▸ Rendered images with source text:
***

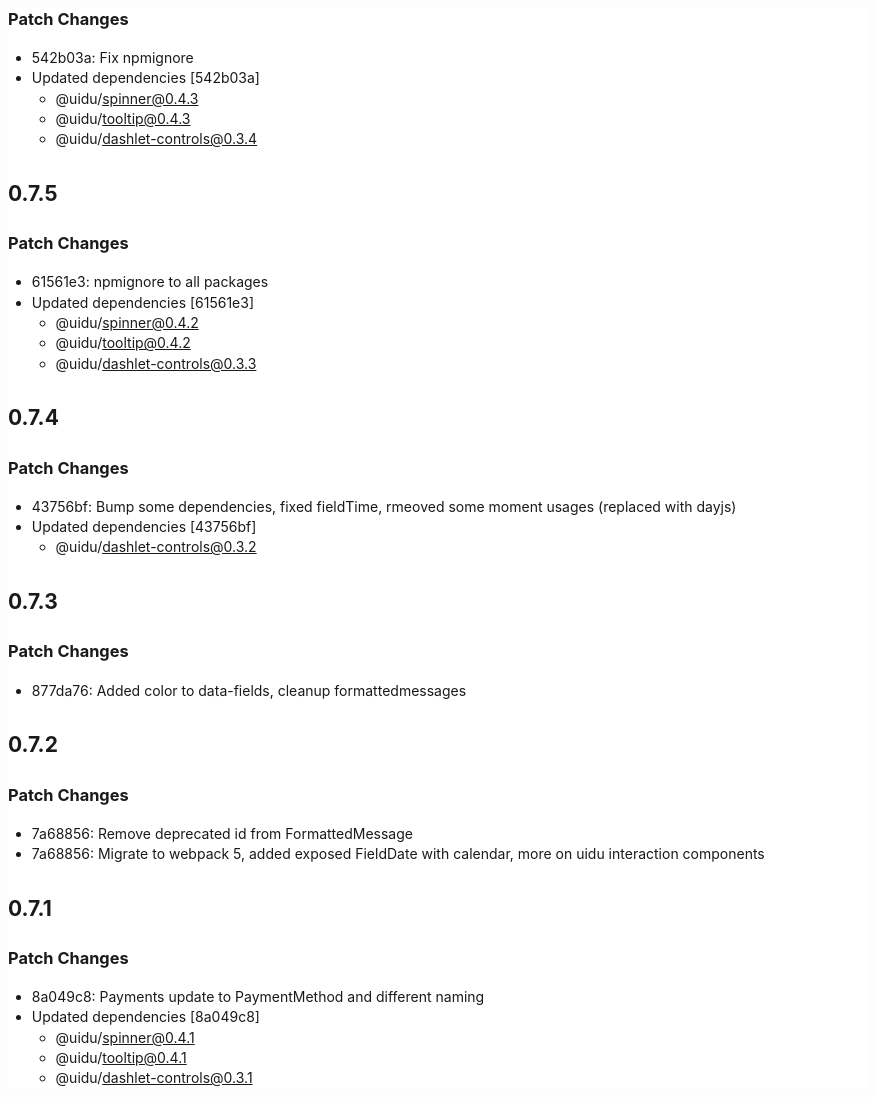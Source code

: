 ### Patch Changes

- 542b03a: Fix npmignore
- Updated dependencies [542b03a]
  - @uidu/spinner@0.4.3
  - @uidu/tooltip@0.4.3
  - @uidu/dashlet-controls@0.3.4

## 0.7.5

### Patch Changes

- 61561e3: npmignore to all packages
- Updated dependencies [61561e3]
  - @uidu/spinner@0.4.2
  - @uidu/tooltip@0.4.2
  - @uidu/dashlet-controls@0.3.3

## 0.7.4

### Patch Changes

- 43756bf: Bump some dependencies, fixed fieldTime, rmeoved some moment usages (replaced with dayjs)
- Updated dependencies [43756bf]
  - @uidu/dashlet-controls@0.3.2

## 0.7.3

### Patch Changes

- 877da76: Added color to data-fields, cleanup formattedmessages

## 0.7.2

### Patch Changes

- 7a68856: Remove deprecated id from FormattedMessage
- 7a68856: Migrate to webpack 5, added exposed FieldDate with calendar, more on uidu interaction components

## 0.7.1

### Patch Changes

- 8a049c8: Payments update to PaymentMethod and different naming
- Updated dependencies [8a049c8]
  - @uidu/spinner@0.4.1
  - @uidu/tooltip@0.4.1
  - @uidu/dashlet-controls@0.3.1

***

▸ Work instruction:
All lines from the beginning of the entries above to the line containing "- @uidu/tooltip@0.4.2", inclusive, should be printed exactly, apart from the pictures.

▸ Solution:
Source code

: ### Patch Changes

- 542b03a: Fix npmignore
- Updated dependencies [542b03a]
  - @uidu/spinner@0.4.3
  - @uidu/tooltip@0.4.3
  - @uidu/dashlet-controls@0.3.4

## 0.7.5

### Patch Changes

- 61561e3: npmignore to all packages
- Updated dependencies [61561e3]
  - @uidu/spinner@0.4.2
  - @uidu/tooltip@0.4.2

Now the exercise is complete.